Note that here, for the principal gradation, the subalgebra ${\cal G}_0$
contains $1$ element
($h_1$) commuting with ${\cal G}_3$, and $1$ element ($h_2$) commuting with
${\cal G}_2$.

{\bf $B_3$}: Here the set $\Delta^+_m$ for the principal gradation, is
\[
\Delta^+_1=\{ \pi_1,\pi_2,\pi_3\},\;
\Delta^+_2=\{ \pi_1+\pi_2, \pi_2+\pi_3 \},\;
\Delta^+_3=\{ \pi_1+\pi_2+\pi_3, \pi_2+2\pi_3\};\]
\[
\Delta^+_4=\{ \pi_1+\pi_2+2\pi_3\}; \;
\Delta^+_5=\{ \pi_1+2\pi_2+2\pi_3\};\]
and to enlarge the (abelian) subalgebra ${\cal G}_0^{\mbox{a}}=\{ h_1, h_2,
h_3\}$ to a nonabelian one, equiped by the elements ${\cal G}_0^{\mbox{na}}=
\{ h_1,h_2, h_3, X_{\pm 1}\}$, it is enough to make a gauge transformation,
generated
by the elements $X_{\pm 1}$, of the connection form (\ref{zc}) taking values in
the subspaces ${\cal G}_{\pm m}$ with $m=1,2,3$. The analogous
procedure related to ${\cal G}_0^{\mbox{na}}=\{ h_1, h_2, h_3, X_{\pm 2}\}$,
requires
to use the connection with values in the subspaces with $m=1,2,3,4,5$; and
those
for ${\cal G}_0^{\mbox{na}}=\{ h_1, h_2, h_3, X_{\pm 3}\}$, requires
the connection with values in the subspaces with $m=1,2,3,4$.

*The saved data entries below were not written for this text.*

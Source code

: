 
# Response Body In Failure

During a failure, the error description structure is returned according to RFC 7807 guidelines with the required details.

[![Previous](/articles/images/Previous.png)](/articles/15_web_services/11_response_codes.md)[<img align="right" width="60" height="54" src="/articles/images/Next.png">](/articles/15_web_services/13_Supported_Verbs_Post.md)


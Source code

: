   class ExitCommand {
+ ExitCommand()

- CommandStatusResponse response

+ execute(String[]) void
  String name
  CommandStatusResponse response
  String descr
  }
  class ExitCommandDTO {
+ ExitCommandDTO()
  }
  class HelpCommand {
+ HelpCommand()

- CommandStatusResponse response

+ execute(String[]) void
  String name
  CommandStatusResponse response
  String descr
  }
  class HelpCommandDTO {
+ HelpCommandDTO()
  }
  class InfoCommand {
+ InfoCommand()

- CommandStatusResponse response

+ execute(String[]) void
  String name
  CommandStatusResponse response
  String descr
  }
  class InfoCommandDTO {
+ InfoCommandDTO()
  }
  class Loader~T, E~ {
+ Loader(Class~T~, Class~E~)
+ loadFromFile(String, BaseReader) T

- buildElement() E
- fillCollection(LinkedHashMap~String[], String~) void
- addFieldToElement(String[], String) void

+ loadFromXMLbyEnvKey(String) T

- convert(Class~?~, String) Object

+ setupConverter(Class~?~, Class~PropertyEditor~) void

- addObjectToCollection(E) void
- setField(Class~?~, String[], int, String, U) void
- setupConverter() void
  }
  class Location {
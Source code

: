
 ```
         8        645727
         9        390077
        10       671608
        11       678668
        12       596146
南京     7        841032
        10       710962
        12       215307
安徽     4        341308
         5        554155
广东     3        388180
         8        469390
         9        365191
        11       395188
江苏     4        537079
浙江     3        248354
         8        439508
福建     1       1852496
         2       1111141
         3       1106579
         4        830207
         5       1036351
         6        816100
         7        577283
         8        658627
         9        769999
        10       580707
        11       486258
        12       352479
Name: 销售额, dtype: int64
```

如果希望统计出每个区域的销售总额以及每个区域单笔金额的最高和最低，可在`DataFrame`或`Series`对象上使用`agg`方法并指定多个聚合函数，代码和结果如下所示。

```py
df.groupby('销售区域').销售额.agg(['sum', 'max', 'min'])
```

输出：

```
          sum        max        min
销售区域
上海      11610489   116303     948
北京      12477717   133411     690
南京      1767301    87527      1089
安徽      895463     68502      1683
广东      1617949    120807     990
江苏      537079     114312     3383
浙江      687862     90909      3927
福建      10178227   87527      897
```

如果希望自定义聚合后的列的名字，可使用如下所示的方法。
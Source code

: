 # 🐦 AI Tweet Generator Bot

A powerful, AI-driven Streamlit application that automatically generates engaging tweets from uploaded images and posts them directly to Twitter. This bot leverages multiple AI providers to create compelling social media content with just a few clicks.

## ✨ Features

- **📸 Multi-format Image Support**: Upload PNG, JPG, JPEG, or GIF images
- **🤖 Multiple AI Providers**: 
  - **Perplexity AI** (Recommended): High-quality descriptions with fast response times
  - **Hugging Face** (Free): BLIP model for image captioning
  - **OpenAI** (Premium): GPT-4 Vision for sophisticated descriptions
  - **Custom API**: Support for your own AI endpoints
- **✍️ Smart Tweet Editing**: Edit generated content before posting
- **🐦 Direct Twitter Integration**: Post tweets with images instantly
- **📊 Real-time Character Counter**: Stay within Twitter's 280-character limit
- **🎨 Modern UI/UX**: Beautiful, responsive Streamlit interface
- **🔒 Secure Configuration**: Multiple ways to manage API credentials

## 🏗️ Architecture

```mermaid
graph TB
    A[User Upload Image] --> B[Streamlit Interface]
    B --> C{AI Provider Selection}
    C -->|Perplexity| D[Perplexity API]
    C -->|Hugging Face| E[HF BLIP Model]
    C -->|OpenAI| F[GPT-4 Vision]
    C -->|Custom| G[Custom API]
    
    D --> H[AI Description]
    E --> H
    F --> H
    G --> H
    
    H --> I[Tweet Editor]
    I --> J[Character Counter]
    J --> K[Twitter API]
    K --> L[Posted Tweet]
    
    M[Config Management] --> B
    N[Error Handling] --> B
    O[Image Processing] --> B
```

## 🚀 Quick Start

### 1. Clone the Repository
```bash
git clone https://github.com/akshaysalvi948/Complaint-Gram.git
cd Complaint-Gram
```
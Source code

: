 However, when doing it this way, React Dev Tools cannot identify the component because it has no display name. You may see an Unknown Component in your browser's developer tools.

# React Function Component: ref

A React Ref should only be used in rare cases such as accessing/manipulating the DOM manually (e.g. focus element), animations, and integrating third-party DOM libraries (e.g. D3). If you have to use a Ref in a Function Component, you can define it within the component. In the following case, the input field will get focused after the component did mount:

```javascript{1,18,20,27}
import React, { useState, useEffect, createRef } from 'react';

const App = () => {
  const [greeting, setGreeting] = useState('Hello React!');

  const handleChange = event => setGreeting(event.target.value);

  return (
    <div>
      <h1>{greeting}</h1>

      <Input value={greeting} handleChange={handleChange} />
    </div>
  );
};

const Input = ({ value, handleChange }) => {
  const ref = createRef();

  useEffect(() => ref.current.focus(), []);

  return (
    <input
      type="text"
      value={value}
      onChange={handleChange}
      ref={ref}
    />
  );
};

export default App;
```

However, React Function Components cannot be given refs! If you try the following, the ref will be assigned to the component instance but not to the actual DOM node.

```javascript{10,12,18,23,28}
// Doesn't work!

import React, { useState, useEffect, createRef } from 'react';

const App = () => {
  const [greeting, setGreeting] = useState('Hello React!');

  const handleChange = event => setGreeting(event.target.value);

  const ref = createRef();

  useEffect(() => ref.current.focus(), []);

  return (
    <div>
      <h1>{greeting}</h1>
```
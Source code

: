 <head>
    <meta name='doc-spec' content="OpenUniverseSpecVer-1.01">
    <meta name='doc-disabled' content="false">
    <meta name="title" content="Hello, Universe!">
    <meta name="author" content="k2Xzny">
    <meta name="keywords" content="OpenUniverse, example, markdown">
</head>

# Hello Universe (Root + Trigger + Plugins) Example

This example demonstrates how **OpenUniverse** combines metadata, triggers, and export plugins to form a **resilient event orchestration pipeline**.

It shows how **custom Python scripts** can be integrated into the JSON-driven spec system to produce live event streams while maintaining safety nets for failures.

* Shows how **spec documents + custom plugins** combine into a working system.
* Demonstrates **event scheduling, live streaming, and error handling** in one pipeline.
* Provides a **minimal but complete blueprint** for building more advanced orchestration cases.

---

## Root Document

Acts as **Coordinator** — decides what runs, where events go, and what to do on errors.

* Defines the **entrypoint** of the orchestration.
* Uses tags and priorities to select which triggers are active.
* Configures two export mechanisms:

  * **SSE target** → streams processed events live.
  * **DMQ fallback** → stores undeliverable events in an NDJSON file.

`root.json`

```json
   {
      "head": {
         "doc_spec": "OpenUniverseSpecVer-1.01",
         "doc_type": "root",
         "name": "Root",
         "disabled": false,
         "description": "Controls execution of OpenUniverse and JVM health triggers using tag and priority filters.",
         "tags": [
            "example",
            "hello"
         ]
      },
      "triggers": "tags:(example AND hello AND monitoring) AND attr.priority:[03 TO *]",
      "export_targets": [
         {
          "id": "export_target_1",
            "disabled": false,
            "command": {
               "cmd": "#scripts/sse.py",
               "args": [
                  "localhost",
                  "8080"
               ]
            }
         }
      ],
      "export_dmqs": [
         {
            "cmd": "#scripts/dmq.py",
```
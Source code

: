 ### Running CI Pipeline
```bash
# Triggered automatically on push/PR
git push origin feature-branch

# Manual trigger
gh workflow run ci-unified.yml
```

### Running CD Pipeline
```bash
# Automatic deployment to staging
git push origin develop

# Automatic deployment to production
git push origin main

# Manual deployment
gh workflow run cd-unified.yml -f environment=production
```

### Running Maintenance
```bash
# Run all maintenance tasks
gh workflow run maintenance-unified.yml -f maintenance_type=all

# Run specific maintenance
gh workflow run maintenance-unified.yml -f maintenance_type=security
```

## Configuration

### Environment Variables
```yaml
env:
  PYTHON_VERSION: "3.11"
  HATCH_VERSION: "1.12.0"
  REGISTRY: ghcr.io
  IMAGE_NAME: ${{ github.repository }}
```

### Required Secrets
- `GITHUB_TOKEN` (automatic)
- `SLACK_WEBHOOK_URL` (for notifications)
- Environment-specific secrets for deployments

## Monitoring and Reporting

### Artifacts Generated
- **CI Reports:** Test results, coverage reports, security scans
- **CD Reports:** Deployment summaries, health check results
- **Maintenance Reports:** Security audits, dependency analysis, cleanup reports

Here, for the principal gradation, the subalgebra ${\cal G}_0$ contains $2$
elements
($h_1, \, h_3$) commuting with ${\cal G}_5$; $2$ elements ($h_1+h_2, \,
2h_2+h_3$)
commuting with ${\cal G}_4$; $1$ element ($h_2$) commuting with ${\cal G}_3$;
and
$1$ element ($h_1+h_2+h_3$) commuting with ${\cal G}_2$.

{\bf $B_4$}: Here the set $\Delta^+_m$ for the principal gradation, is
\[
\Delta^+_1=\{ \pi_1,\pi_2,\pi_3,\pi_4\},\;
\Delta^+_2=\{ \pi_1+\pi_2, \pi_2+\pi_3, \pi_3+\pi_4 \};\]
\[
\Delta^+_3=\{ \pi_1+\pi_2+\pi_3, \pi_2+\pi_3+\pi_4, \pi_3+2\pi_4\},\]
\[
\Delta^+_4=\{ \pi_1+\pi_2+\pi_3+\pi_4, \pi_2+\pi_3+2\pi_4\}; \]
\[
\Delta^+_5=\{ \pi_1+\pi_2+\pi_3+2\pi_4, \pi_2+2\pi_3+2\pi_4\};\]
\[
\Delta^+_6=\{ \pi_1+\pi_2+2\pi_3+2\pi_4\};
\Delta^+_7=\{ \pi_1+2\pi_2+2\pi_3+2\pi_4\}.\]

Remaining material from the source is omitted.